▶ [Task to complete]: Repeat precisely, and only, the lines between the line containing "<!-- uuid: 8fcb5dbc-d5aa-4681-8e31-b001d5168d79" and the end of the listing below, both ends included.

________________________________________

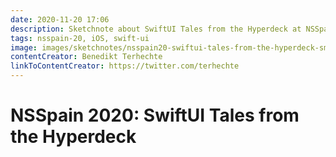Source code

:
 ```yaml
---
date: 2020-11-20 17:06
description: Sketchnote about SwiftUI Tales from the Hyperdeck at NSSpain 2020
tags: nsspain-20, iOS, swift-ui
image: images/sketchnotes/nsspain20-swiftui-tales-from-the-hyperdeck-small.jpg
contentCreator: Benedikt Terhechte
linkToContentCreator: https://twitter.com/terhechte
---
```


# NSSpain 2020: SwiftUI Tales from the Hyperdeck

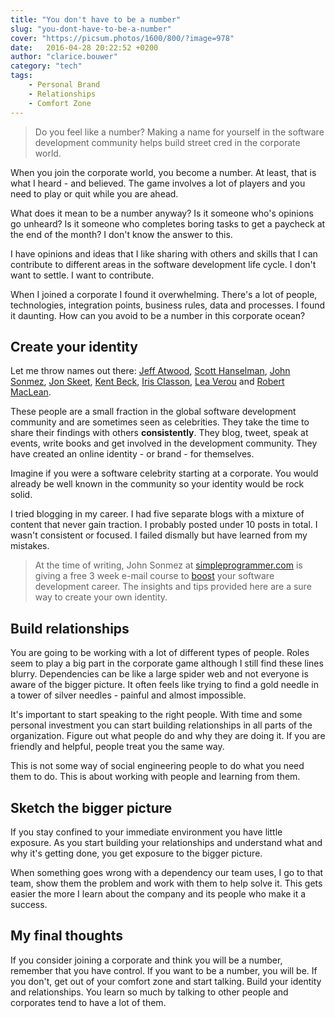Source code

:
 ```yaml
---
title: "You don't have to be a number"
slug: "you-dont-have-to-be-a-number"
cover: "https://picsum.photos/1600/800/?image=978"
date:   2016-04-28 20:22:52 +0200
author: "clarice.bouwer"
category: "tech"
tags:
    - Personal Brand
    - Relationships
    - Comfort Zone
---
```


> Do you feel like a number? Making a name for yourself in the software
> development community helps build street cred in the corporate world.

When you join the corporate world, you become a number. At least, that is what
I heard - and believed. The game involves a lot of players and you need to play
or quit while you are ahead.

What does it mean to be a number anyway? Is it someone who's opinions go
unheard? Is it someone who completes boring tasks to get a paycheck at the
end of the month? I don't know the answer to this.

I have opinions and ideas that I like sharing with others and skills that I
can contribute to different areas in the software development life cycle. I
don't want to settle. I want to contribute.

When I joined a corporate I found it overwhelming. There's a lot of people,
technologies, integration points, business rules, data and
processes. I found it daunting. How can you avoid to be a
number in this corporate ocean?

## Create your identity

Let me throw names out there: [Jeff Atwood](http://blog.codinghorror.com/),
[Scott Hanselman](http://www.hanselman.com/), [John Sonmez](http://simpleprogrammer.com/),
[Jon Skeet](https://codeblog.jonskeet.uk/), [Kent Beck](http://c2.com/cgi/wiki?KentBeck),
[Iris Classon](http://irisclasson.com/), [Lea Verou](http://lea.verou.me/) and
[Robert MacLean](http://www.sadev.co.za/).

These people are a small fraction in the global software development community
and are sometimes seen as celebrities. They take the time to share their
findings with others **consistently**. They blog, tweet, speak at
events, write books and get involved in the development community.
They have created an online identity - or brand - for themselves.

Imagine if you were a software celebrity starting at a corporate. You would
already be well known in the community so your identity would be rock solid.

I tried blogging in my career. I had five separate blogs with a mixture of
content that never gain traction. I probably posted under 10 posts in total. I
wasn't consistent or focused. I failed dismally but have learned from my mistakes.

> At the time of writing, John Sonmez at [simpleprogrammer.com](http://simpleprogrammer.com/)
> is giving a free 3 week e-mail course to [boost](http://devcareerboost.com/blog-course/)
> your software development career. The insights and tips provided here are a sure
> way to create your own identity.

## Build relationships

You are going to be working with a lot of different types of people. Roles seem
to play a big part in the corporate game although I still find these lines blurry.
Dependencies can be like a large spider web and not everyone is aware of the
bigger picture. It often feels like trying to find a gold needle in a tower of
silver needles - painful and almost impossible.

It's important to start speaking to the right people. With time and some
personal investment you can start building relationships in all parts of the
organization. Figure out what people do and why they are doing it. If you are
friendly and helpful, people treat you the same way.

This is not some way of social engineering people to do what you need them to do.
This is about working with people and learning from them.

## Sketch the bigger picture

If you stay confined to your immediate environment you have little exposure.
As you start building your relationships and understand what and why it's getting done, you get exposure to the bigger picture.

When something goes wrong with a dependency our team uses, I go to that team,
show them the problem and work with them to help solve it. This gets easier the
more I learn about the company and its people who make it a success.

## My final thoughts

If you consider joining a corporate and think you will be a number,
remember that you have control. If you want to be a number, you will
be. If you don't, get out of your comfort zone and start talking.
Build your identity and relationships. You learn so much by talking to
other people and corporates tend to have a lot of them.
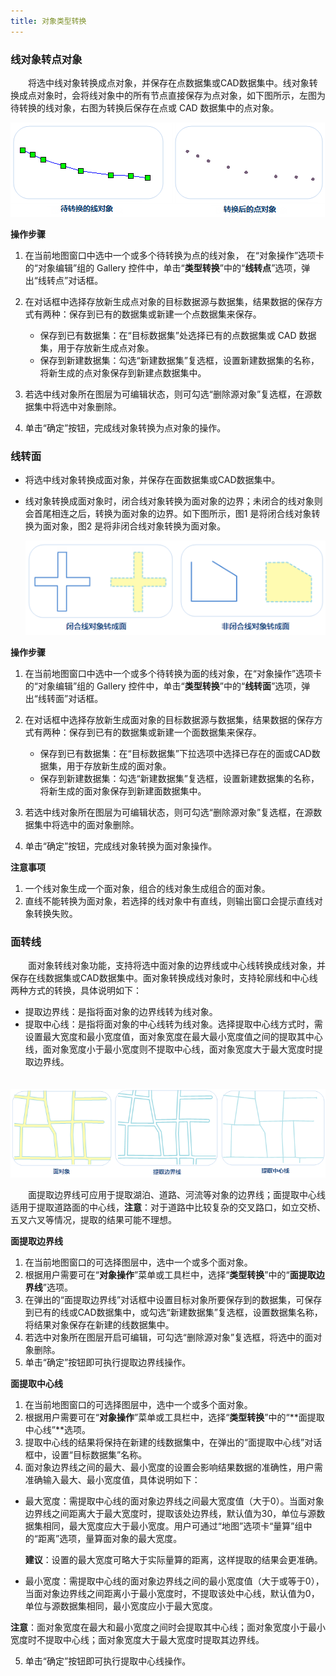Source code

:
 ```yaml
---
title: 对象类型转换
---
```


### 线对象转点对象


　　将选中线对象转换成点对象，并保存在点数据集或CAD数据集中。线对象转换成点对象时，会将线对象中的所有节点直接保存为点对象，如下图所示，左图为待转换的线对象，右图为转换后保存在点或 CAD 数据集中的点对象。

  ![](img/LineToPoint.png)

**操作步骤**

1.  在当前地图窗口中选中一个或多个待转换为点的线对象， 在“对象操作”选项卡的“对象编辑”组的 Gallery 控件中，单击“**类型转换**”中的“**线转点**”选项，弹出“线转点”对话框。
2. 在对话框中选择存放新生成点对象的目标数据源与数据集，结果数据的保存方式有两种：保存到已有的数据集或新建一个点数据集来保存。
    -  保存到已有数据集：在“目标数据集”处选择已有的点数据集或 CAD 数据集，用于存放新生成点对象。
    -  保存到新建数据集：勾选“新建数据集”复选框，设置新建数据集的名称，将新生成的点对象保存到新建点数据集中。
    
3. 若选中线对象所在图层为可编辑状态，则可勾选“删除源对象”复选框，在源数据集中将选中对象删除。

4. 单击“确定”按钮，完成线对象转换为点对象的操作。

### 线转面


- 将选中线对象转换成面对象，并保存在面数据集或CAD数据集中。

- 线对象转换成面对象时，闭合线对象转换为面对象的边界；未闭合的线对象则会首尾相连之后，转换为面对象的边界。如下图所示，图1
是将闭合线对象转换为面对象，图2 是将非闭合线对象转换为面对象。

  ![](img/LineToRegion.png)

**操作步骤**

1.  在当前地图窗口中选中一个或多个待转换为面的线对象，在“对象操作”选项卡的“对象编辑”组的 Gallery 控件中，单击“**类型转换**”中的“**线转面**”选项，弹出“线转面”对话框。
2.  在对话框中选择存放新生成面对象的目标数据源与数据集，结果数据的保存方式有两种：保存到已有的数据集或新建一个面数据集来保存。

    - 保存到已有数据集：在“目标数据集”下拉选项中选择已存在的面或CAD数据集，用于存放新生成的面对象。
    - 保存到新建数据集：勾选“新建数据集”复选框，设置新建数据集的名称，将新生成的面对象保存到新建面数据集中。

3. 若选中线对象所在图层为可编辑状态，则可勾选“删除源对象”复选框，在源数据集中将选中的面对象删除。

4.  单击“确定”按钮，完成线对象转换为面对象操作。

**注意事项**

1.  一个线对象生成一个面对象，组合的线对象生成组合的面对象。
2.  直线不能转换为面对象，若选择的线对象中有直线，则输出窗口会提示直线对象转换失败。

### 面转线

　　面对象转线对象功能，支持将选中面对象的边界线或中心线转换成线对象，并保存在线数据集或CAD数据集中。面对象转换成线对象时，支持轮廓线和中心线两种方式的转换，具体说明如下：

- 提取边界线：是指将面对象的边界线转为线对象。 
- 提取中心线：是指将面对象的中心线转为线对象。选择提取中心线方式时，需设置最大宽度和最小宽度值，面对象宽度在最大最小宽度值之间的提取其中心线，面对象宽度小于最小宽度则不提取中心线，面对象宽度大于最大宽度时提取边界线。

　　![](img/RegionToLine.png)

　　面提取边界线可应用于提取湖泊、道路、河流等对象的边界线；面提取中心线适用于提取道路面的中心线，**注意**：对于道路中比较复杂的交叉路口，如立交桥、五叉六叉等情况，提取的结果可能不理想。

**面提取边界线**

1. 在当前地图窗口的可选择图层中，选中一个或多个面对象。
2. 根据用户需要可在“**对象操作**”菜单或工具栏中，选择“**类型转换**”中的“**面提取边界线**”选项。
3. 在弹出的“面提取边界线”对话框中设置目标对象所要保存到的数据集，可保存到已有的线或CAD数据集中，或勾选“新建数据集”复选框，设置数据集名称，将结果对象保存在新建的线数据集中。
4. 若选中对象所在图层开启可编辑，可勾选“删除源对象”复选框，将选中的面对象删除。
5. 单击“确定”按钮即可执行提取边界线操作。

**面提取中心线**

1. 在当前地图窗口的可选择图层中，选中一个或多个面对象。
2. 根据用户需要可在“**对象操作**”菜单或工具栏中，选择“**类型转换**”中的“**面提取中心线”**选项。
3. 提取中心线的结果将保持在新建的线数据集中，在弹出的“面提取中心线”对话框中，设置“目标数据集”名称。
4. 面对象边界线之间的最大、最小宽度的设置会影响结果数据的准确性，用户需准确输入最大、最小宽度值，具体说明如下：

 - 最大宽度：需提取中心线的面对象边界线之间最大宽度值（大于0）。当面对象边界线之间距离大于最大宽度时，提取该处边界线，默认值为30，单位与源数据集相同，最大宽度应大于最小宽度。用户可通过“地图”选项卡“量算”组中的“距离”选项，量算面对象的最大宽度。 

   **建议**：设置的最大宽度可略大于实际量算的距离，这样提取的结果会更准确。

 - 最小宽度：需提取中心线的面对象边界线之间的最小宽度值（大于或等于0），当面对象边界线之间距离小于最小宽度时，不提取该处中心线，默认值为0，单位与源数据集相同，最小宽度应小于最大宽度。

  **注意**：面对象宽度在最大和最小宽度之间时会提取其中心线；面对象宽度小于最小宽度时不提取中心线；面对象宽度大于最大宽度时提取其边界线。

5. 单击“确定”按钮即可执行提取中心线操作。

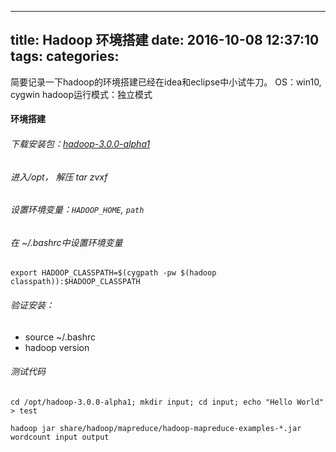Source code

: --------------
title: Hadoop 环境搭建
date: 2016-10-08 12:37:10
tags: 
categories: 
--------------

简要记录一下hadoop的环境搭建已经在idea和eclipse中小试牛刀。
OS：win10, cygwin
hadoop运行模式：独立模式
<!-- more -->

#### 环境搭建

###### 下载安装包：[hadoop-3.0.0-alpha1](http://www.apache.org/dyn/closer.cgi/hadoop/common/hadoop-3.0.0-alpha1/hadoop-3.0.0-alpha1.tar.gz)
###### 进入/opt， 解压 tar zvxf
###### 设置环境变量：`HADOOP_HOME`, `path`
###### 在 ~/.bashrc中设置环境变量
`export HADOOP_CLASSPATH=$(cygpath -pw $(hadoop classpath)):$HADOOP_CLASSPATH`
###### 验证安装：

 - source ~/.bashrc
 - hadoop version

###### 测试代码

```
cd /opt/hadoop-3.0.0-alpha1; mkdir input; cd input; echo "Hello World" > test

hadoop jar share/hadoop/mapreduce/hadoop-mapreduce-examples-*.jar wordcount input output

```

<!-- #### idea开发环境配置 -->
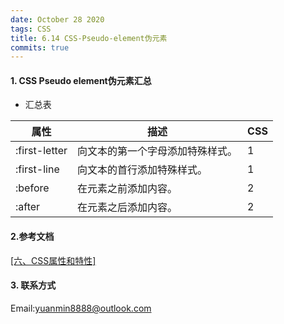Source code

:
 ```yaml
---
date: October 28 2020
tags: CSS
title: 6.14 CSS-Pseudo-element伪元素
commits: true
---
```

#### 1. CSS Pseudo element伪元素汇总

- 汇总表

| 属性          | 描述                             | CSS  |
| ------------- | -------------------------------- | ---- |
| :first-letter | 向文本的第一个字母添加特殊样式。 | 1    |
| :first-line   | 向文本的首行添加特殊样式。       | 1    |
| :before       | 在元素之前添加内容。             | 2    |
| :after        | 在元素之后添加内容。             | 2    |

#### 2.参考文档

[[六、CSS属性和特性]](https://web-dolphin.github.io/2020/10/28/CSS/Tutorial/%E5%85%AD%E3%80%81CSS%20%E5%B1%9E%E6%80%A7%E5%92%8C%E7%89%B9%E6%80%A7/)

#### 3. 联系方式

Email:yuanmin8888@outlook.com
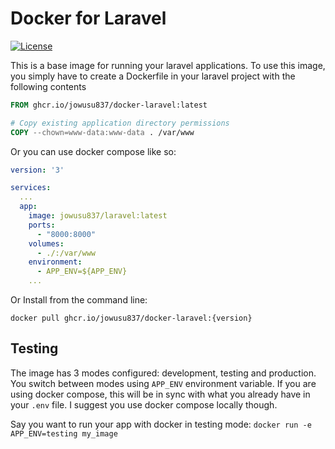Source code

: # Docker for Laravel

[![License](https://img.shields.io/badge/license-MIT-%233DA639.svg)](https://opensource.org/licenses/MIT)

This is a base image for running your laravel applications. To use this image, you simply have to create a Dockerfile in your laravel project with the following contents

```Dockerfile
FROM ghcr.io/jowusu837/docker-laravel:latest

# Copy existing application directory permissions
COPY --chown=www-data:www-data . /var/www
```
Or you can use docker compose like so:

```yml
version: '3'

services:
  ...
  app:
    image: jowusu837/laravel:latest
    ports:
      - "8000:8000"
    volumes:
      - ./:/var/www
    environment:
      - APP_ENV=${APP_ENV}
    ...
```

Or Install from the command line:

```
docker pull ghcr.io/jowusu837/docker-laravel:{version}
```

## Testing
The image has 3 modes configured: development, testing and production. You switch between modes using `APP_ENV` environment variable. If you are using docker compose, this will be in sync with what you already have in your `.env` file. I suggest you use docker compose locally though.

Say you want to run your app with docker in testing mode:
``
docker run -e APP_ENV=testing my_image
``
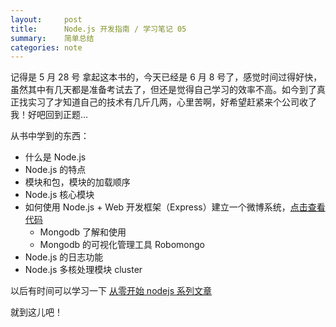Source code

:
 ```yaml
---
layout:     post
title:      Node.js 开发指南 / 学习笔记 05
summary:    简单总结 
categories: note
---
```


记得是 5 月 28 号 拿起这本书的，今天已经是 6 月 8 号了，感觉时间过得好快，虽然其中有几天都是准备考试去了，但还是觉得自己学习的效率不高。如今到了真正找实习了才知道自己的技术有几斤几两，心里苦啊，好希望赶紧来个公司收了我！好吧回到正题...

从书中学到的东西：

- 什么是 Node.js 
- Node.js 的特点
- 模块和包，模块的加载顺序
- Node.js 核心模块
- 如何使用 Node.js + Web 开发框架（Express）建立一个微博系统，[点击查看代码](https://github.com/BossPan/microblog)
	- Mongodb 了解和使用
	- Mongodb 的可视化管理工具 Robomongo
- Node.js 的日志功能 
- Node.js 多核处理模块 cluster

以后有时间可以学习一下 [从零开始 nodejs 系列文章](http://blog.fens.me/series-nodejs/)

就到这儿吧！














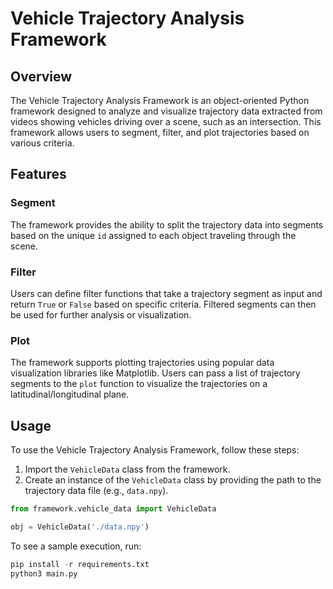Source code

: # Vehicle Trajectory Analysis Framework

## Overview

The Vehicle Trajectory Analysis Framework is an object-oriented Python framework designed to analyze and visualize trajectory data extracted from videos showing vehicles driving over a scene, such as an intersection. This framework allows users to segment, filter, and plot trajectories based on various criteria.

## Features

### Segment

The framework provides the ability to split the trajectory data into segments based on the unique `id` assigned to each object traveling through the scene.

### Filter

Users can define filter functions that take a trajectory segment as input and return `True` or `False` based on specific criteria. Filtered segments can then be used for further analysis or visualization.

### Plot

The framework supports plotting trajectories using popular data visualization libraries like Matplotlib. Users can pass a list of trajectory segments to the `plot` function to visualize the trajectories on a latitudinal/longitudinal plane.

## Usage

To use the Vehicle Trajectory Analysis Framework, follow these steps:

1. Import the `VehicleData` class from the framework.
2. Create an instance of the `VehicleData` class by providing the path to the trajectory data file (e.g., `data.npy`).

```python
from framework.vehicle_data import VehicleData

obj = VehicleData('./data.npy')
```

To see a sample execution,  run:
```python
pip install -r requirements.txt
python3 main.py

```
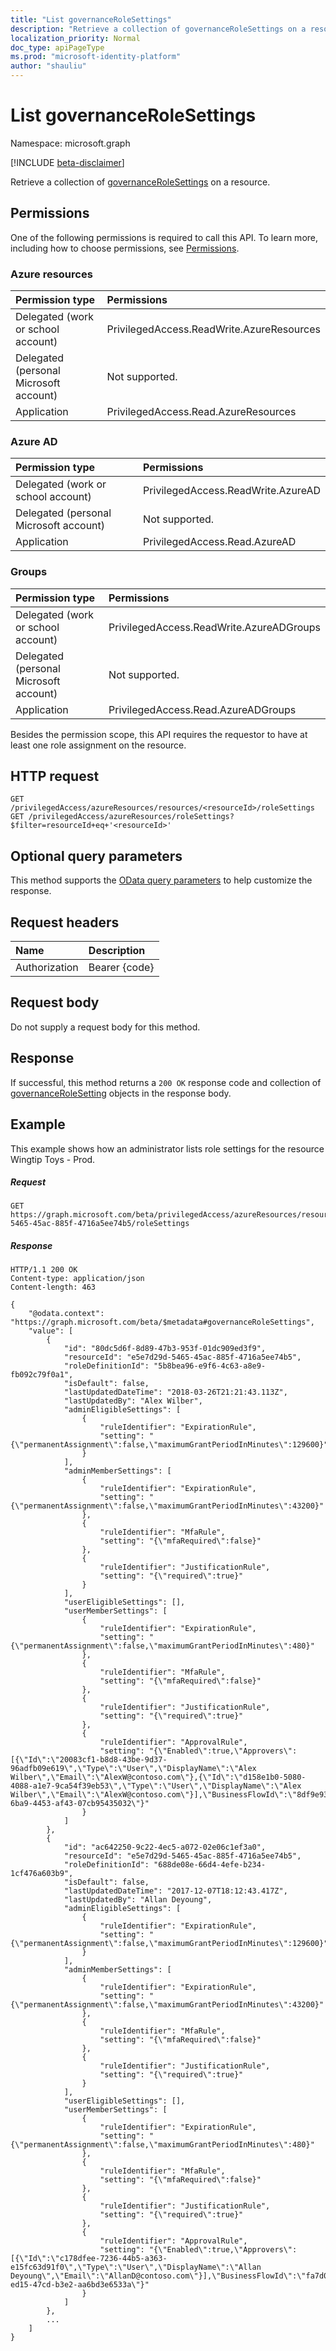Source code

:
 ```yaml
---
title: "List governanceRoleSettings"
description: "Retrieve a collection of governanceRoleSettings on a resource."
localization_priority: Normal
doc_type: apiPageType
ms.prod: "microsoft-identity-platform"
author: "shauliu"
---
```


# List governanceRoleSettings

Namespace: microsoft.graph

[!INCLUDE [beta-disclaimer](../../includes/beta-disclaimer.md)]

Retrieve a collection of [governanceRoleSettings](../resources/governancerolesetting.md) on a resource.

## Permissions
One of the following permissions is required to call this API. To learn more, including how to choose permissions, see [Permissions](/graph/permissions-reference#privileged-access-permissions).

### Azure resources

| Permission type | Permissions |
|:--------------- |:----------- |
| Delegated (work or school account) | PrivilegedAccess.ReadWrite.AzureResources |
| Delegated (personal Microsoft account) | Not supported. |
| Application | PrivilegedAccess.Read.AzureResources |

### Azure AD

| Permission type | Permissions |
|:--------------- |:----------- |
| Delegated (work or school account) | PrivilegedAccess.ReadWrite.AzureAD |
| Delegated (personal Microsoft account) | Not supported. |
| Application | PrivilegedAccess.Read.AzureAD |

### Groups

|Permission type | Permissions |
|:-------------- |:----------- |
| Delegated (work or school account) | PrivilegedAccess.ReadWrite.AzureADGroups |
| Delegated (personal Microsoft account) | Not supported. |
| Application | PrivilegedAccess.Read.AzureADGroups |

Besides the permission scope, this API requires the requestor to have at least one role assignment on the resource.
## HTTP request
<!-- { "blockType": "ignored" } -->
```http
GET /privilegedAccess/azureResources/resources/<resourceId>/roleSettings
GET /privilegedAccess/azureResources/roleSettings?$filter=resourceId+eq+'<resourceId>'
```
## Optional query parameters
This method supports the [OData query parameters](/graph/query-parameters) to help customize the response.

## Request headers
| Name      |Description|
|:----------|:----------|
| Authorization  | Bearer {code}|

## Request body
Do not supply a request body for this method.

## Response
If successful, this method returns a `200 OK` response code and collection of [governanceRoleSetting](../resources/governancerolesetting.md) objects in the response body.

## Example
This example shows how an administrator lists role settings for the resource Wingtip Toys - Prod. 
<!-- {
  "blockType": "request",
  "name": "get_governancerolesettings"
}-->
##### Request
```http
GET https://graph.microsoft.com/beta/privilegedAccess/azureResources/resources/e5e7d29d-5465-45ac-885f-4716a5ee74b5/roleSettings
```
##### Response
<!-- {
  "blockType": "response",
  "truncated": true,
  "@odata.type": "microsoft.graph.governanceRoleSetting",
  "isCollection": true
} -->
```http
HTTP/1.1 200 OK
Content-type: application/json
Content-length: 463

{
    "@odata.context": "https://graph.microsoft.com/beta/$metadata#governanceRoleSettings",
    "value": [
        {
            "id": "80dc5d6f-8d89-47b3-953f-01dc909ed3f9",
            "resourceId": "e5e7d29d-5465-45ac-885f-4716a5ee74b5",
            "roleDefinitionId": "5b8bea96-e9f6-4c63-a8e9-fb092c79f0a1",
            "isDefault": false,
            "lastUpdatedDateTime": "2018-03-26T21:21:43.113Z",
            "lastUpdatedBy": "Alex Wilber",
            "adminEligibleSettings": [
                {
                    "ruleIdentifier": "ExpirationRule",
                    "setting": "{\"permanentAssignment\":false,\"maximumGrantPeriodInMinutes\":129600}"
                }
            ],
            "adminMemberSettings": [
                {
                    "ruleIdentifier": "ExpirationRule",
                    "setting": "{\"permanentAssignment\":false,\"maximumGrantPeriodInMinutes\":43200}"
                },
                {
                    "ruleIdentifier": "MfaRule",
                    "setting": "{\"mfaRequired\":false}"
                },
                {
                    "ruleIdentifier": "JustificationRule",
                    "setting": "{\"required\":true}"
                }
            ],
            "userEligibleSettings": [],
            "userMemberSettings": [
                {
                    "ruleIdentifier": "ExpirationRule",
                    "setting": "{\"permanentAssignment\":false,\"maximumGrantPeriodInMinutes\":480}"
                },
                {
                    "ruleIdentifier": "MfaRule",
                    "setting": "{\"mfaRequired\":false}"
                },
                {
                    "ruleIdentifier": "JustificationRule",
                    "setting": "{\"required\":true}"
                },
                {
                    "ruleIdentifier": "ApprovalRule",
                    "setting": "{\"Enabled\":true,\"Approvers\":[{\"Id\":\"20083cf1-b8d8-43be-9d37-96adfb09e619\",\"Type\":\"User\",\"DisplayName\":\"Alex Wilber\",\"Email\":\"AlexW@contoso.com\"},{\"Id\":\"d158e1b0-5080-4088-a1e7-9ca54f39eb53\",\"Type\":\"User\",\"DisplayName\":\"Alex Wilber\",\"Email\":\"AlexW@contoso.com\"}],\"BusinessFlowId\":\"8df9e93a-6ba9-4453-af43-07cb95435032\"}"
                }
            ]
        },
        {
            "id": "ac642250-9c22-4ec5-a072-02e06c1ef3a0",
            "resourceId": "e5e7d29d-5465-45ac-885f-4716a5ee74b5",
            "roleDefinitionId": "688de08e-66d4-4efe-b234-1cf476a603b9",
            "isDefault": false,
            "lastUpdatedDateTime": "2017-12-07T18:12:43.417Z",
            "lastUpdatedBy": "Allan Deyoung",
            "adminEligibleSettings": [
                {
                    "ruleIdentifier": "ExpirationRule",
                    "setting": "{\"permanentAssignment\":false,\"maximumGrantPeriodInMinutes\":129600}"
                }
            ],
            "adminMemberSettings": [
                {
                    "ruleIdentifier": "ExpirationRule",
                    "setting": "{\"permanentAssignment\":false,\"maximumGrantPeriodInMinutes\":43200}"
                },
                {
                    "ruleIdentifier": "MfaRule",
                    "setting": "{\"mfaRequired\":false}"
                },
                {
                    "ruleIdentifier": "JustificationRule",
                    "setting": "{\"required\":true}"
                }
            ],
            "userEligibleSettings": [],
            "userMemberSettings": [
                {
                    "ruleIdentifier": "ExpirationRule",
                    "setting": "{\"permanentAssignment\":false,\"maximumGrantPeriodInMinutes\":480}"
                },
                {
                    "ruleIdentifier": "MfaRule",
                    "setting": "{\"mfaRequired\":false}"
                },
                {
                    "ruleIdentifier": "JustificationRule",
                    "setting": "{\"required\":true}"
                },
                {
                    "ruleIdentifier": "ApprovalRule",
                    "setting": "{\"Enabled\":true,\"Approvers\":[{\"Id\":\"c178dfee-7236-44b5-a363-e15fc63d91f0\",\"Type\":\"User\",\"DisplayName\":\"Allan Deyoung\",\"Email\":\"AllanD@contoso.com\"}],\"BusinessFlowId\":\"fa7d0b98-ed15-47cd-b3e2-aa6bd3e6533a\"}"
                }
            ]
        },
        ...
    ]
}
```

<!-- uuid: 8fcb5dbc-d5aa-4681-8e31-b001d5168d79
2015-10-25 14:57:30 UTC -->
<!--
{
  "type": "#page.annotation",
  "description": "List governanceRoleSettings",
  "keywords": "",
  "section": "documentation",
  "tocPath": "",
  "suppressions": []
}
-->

________________________________________

▶ [Exercise result]:
<!-- uuid: 8fcb5dbc-d5aa-4681-8e31-b001d5168d79
2015-10-25 14:57:30 UTC -->
<!--
{
  "type": "#page.annotation",
  "description": "List governanceRoleSettings",
  "keywords": "",
  "section": "documentation",
  "tocPath": "",
  "suppressions": []
}
-->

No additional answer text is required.